As an administrative assistant, you take on many roles as someone who knows how to do a little bit of everyone's job in the office. Aside from filing papers, scheduling meetings, typing reports and answering the phone, you probably manage projects, post to the company's official social media presence and write the company blog. In short, no one functions in the office without your problem-solving skills.
Administrative roles change with the times, yet some things remain constant across the spectrum of administrative assistant jobs. It doesn't matter if you work for a lawyer, accountant, doctor, sports agent or marketing firm. Even though your boss thinks you are indispensable, sometimes the irregularities of the workday interfere with your normal operations at the office.
Something always comes up to interrupt your normal flow of work, even as you head out to your much-deserved lunch break. Even though it may take the legal intern 30 seconds to place new paper in the photocopier tray, he finds you to ask for more reams despite the spare tray underneath the copier was full of them. Naturally, you shorten your lunch break to help.
An administrative assistant keeps an uber-organized desk. How else can you compartmentalize your problem-solving skills? When someone puts a bunch of papers on your desk, you wonder where your co-workers put their own stuff as they destroy your perfect organizational system.
The job description of an administrative assistant may as well cover just about everything that occurs in the office.
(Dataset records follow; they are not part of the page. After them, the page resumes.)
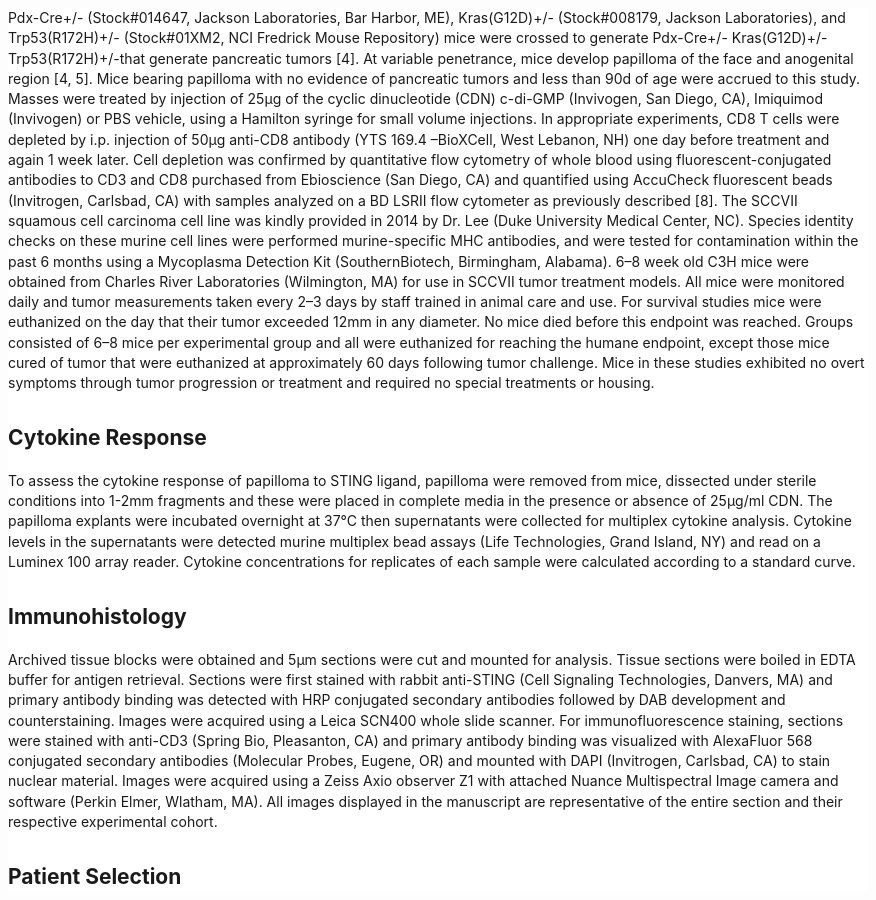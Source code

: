Pdx-Cre+/- (Stock#014647, Jackson Laboratories, Bar Harbor, ME), Kras(G12D)+/- (Stock#008179, Jackson Laboratories), and Trp53(R172H)+/- (Stock#01XM2, NCI Fredrick Mouse Repository) mice were crossed to generate Pdx-Cre+/- Kras(G12D)+/- Trp53(R172H)+/-that generate pancreatic tumors [4]. At variable penetrance, mice develop papilloma of the face and anogenital region [4, 5]. Mice bearing papilloma with no evidence of pancreatic tumors and less than 90d of age were accrued to this study. Masses were treated by injection of 25μg of the cyclic dinucleotide (CDN) c-di-GMP (Invivogen, San Diego, CA), Imiquimod (Invivogen) or PBS vehicle, using a Hamilton syringe for small volume injections. In appropriate experiments, CD8 T cells were depleted by i.p. injection of 50μg anti-CD8 antibody (YTS 169.4 –BioXCell, West Lebanon, NH) one day before treatment and again 1 week later. Cell depletion was confirmed by quantitative flow cytometry of whole blood using fluorescent-conjugated antibodies to CD3 and CD8 purchased from Ebioscience (San Diego, CA) and quantified using AccuCheck fluorescent beads (Invitrogen, Carlsbad, CA) with samples analyzed on a BD LSRII flow cytometer as previously described [8]. The SCCVII squamous cell carcinoma cell line was kindly provided in 2014 by Dr. Lee (Duke University Medical Center, NC). Species identity checks on these murine cell lines were performed murine-specific MHC antibodies, and were tested for contamination within the past 6 months using a Mycoplasma Detection Kit (SouthernBiotech, Birmingham, Alabama). 6–8 week old C3H mice were obtained from Charles River Laboratories (Wilmington, MA) for use in SCCVII tumor treatment models. All mice were monitored daily and tumor measurements taken every 2–3 days by staff trained in animal care and use. For survival studies mice were euthanized on the day that their tumor exceeded 12mm in any diameter. No mice died before this endpoint was reached. Groups consisted of 6–8 mice per experimental group and all were euthanized for reaching the humane endpoint, except those mice cured of tumor that were euthanized at approximately 60 days following tumor challenge. Mice in these studies exhibited no overt symptoms through tumor progression or treatment and required no special treatments or housing.

## Cytokine Response

To assess the cytokine response of papilloma to STING ligand, papilloma were removed from mice, dissected under sterile conditions into 1-2mm fragments and these were placed in complete media in the presence or absence of 25μg/ml CDN. The papilloma explants were incubated overnight at 37°C then supernatants were collected for multiplex cytokine analysis. Cytokine levels in the supernatants were detected murine multiplex bead assays (Life Technologies, Grand Island, NY) and read on a Luminex 100 array reader. Cytokine concentrations for replicates of each sample were calculated according to a standard curve.

## Immunohistology

Archived tissue blocks were obtained and 5μm sections were cut and mounted for analysis. Tissue sections were boiled in EDTA buffer for antigen retrieval. Sections were first stained with rabbit anti-STING (Cell Signaling Technologies, Danvers, MA) and primary antibody binding was detected with HRP conjugated secondary antibodies followed by DAB development and counterstaining. Images were acquired using a Leica SCN400 whole slide scanner. For immunofluorescence staining, sections were stained with anti-CD3 (Spring Bio, Pleasanton, CA) and primary antibody binding was visualized with AlexaFluor 568 conjugated secondary antibodies (Molecular Probes, Eugene, OR) and mounted with DAPI (Invitrogen, Carlsbad, CA) to stain nuclear material. Images were acquired using a Zeiss Axio observer Z1 with attached Nuance Multispectral Image camera and software (Perkin Elmer, Wlatham, MA). All images displayed in the manuscript are representative of the entire section and their respective experimental cohort.

## Patient Selection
You keep the break room cabinets organized and stocked. You take newspapers to the recycling center and learn how to jiggle the vending machine the right way so it dispenses properly. As the jack-of-all-trades, you should know a little bit about everyone.
When you don't get your work done, no one else finishes theirs. Everyone relies on your expertise, knowledge, know-how and skills to keep the office together. How they survived while you took two weeks off is beyond your understanding.
New roles for an administrative assistant include computer nerd. When the IT department needed to train someone to know how to retrieve files from the new cloud computing software, you were the first person the computer gurus took under their wing. Your computer skills always need to evolve with current trends to make your job easier.
One of the most important skills you learn running an office involves prioritizing. Even though Sam in accounting feels his memo has high importance, that doesn't mean you place it in the high priority folder. You worked overtime during the last quarterly report, so you know what high priority looks like. As such, you keep the office together even as those around you may fall apart with a simple paper cut in the mail room.
An administrative assistant fills an important role at the office, even if that role may seem undefined at times in your career. Despite the tongue-in-cheek nature your job sometimes entails, your co-workers appreciate your skills whether they realize it or not.